3-2 – Anthropologie politique du carnaval

Philippe Laburthe-Tolra et Jean-Pierre Warnier proposent de distinguer l’adjectif politique qui « s’applique aux manières de concevoir l’État [système politique] et aux régimes qui en résultent. Il s’applique aussi aux partis, et plus généralement au pouvoir que les partis ou les hommes se disputent 518  », du substantif politique  « art de gouverner » 519 .

Nicolas Tenzer différencie le politique : « Ensemble de ces affaires qu’on peut dire communes à l’ensemble des habitants d’une collectivité (…). Par extension, le politique est l’espace où ces questions sont discutées 520  » de la politique qui « est un acte de pouvoir (…) institutif et organisateur 521  ».

Au masculin, la notion désigne le domaine, et au féminin, elle désigne l’activité pratique. C’est-à-dire qu’au-delà d’une simple perspective explicative des affaires publiques, la notion de politique est à la fois un lieu, un espace où les affaires publiques font l’objet d’une décision pour une collectivité considérée, et une action, celle de gouverner, de décider, d’organiser les affaires de la cité. L a politique est donc l’action qui consiste à organiser le politique.

Plus globalement, le terme politique recouvre en même temps la communauté considérée comme une totalité autonome et, à l’intérieur de cette communauté, ce qui vise les fonctions d’autorité destinées à assurer du moins la pérennité, sinon l’épanouissement, de cette communauté en tant que communauté autonome.

« La vie politique est un « fait total », avance Jean-Jacques Wunenburger, qui fait appel à la totalité de ce qui fait l’homme concret. À l’égal des affects, l’imagerie, l’imaginaire et l’imaginal participent à l’autorité et à l’obéissance, à la conscience de soi comme membre d’un corps, à l’émergence de buts collectifs à atteindre, par la loi ou la violence. S’ils peuvent être lourds de menaces et de confusions, s’ils peuvent perturber le processus politique, ils peuvent aussi donner consistance, légitimité et efficience aux institutions (judiciaires, législatives, exécutives), forger une société particulière, porteuse d’une volonté propre, rendre possibles les souvenirs et anticipations qui évitent de vivre ensemble au gré des circonstances de l’immédiat présent 522 . »

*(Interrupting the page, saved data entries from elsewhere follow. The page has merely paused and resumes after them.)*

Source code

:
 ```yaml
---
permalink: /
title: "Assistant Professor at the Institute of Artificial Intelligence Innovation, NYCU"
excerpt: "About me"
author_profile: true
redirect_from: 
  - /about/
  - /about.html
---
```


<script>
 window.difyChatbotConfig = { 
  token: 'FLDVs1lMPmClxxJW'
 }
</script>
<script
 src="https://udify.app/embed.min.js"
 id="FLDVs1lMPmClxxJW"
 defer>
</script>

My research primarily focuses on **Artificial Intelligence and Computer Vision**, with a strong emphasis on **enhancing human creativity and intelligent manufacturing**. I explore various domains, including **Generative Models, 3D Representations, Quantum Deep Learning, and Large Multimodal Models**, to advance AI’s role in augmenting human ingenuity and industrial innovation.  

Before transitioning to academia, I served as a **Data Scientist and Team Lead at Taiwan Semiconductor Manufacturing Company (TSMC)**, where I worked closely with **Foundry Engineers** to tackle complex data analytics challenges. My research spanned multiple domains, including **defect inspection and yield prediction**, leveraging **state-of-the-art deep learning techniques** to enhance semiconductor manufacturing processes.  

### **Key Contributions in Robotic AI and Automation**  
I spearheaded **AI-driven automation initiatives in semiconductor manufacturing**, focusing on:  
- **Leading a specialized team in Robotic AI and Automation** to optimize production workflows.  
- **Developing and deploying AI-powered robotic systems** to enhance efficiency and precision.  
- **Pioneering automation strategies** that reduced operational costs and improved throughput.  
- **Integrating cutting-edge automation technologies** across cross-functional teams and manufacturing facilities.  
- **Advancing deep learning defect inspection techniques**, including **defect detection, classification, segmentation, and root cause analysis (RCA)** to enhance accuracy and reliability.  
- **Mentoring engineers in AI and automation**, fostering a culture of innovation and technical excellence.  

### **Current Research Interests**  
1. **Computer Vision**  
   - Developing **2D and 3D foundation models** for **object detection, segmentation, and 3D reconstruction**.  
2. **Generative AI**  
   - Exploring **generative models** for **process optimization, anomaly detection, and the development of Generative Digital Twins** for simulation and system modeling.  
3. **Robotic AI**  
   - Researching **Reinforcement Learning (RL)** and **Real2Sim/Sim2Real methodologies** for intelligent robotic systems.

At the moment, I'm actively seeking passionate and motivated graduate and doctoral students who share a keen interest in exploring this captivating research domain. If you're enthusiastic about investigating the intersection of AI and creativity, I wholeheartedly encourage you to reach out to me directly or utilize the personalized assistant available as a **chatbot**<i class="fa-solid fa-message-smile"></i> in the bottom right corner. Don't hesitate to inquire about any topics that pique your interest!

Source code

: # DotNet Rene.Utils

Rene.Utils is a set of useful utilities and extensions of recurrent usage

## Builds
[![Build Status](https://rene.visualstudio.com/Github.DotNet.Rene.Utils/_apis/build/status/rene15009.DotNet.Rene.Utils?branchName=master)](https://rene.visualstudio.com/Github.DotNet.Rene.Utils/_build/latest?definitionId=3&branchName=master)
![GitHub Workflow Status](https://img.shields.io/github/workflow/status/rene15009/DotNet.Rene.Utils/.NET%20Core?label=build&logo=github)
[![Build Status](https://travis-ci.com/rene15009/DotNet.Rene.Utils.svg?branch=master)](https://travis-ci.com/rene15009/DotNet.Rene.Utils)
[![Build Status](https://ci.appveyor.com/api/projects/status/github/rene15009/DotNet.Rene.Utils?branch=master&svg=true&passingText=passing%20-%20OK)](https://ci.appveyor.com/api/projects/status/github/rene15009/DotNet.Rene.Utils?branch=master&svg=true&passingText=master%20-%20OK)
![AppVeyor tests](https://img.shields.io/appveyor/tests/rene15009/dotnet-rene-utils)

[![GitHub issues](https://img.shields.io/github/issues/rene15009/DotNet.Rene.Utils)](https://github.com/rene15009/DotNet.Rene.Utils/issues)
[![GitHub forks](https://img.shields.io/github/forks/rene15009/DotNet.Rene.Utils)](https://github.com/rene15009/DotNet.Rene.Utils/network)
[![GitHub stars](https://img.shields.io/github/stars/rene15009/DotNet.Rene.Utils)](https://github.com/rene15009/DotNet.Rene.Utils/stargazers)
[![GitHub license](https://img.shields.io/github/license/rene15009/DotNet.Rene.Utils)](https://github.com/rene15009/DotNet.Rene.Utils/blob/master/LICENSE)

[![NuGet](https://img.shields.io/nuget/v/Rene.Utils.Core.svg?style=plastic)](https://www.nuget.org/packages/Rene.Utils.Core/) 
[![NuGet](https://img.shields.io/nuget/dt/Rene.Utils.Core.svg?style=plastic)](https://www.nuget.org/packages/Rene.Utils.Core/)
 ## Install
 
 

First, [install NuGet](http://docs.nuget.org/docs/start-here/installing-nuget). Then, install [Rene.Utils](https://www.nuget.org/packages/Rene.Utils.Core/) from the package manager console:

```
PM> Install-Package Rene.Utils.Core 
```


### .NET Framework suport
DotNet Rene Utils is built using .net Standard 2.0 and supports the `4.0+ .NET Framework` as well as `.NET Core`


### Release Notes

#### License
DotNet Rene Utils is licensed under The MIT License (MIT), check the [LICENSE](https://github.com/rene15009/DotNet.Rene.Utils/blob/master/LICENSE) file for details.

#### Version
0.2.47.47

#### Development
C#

La vie politique est en effet une construction humaine bâtie d’affects et de raisons, de rationalité et d’imaginaire, de contraintes et de libertés, de règles et de possibilités, et la fête carnavalesque s’approche considérablement de ce « fait total ».

Notes
518.

Philippe Laburthe-Tolra, Jean-Pierre Warnier, Ethnologie, anthropologie, paris, P.U.F., 1993, p. 107.

519.

Ibidem.

520.

Nicolas Tenzer, op.cit., p.31.

521.

Ibidem, p. 32.

522.

Jean-Jacques Wunenburger, op.cit., p. 105.